▶ _Problem to work on_
Filtering the records below, copy only those lines that include the word "blockers".

(Saved entries)
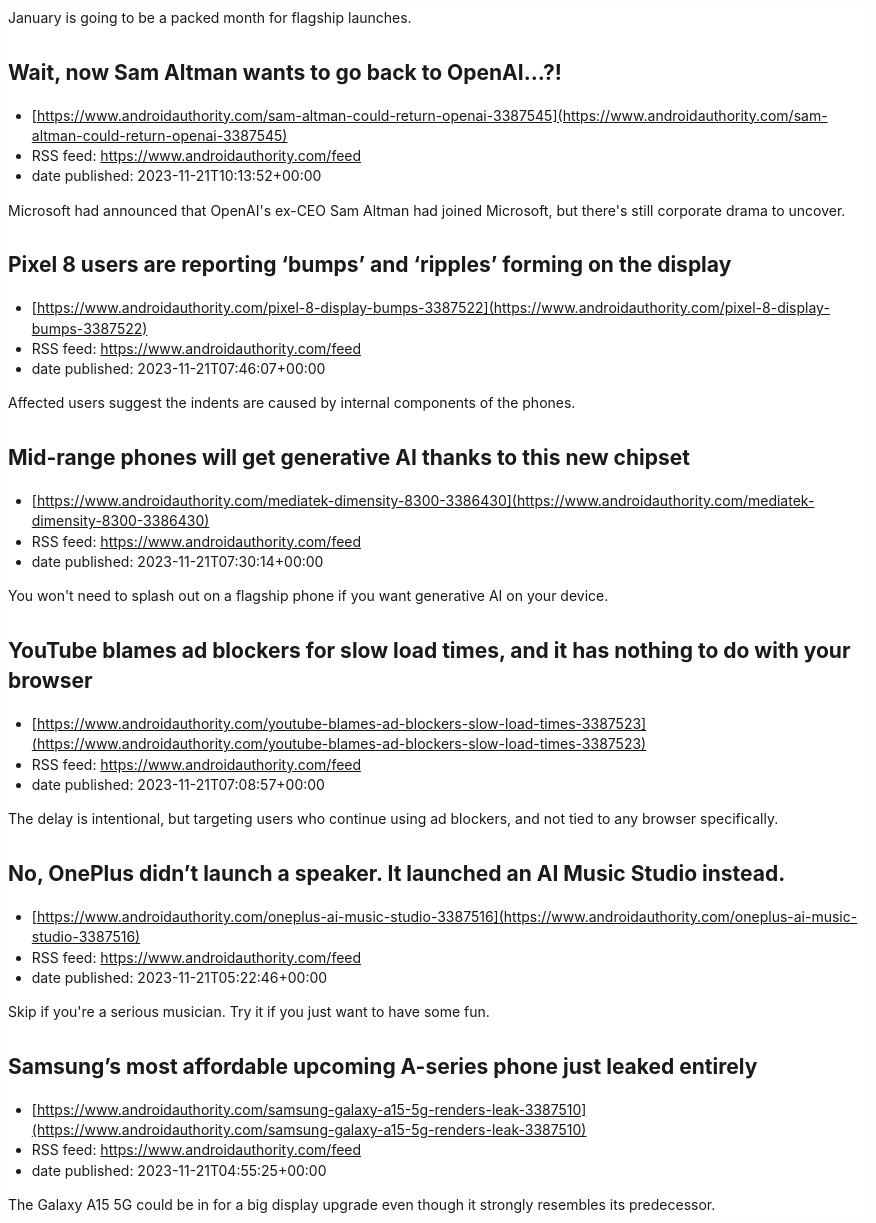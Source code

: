 January is going to be a packed month for flagship launches.

## Wait, now Sam Altman wants to go back to OpenAI…?!
 - [https://www.androidauthority.com/sam-altman-could-return-openai-3387545](https://www.androidauthority.com/sam-altman-could-return-openai-3387545)
 - RSS feed: https://www.androidauthority.com/feed
 - date published: 2023-11-21T10:13:52+00:00

Microsoft had announced that OpenAI's ex-CEO Sam Altman had joined Microsoft, but there's still corporate drama to uncover.

## Pixel 8 users are reporting ‘bumps’ and ‘ripples’ forming on the display
 - [https://www.androidauthority.com/pixel-8-display-bumps-3387522](https://www.androidauthority.com/pixel-8-display-bumps-3387522)
 - RSS feed: https://www.androidauthority.com/feed
 - date published: 2023-11-21T07:46:07+00:00

Affected users suggest the indents are caused by internal components of the phones.

## Mid-range phones will get generative AI thanks to this new chipset
 - [https://www.androidauthority.com/mediatek-dimensity-8300-3386430](https://www.androidauthority.com/mediatek-dimensity-8300-3386430)
 - RSS feed: https://www.androidauthority.com/feed
 - date published: 2023-11-21T07:30:14+00:00

You won't need to splash out on a flagship phone if you want generative AI on your device.

## YouTube blames ad blockers for slow load times, and it has nothing to do with your browser
 - [https://www.androidauthority.com/youtube-blames-ad-blockers-slow-load-times-3387523](https://www.androidauthority.com/youtube-blames-ad-blockers-slow-load-times-3387523)
 - RSS feed: https://www.androidauthority.com/feed
 - date published: 2023-11-21T07:08:57+00:00

The delay is intentional, but targeting users who continue using ad blockers, and not tied to any browser specifically.

## No, OnePlus didn’t launch a speaker. It launched an AI Music Studio instead.
 - [https://www.androidauthority.com/oneplus-ai-music-studio-3387516](https://www.androidauthority.com/oneplus-ai-music-studio-3387516)
 - RSS feed: https://www.androidauthority.com/feed
 - date published: 2023-11-21T05:22:46+00:00

Skip if you're a serious musician. Try it if you just want to have some fun.

## Samsung’s most affordable upcoming A-series phone just leaked entirely
 - [https://www.androidauthority.com/samsung-galaxy-a15-5g-renders-leak-3387510](https://www.androidauthority.com/samsung-galaxy-a15-5g-renders-leak-3387510)
 - RSS feed: https://www.androidauthority.com/feed
 - date published: 2023-11-21T04:55:25+00:00

The Galaxy A15 5G could be in for a big display upgrade even though it strongly resembles its predecessor.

▶ _Exercise answer_
## YouTube blames ad blockers for slow load times, and it has nothing to do with your browser
 - [https://www.androidauthority.com/youtube-blames-ad-blockers-slow-load-times-3387523](https://www.androidauthority.com/youtube-blames-ad-blockers-slow-load-times-3387523)
The delay is intentional, but targeting users who continue using ad blockers, and not tied to any browser specifically.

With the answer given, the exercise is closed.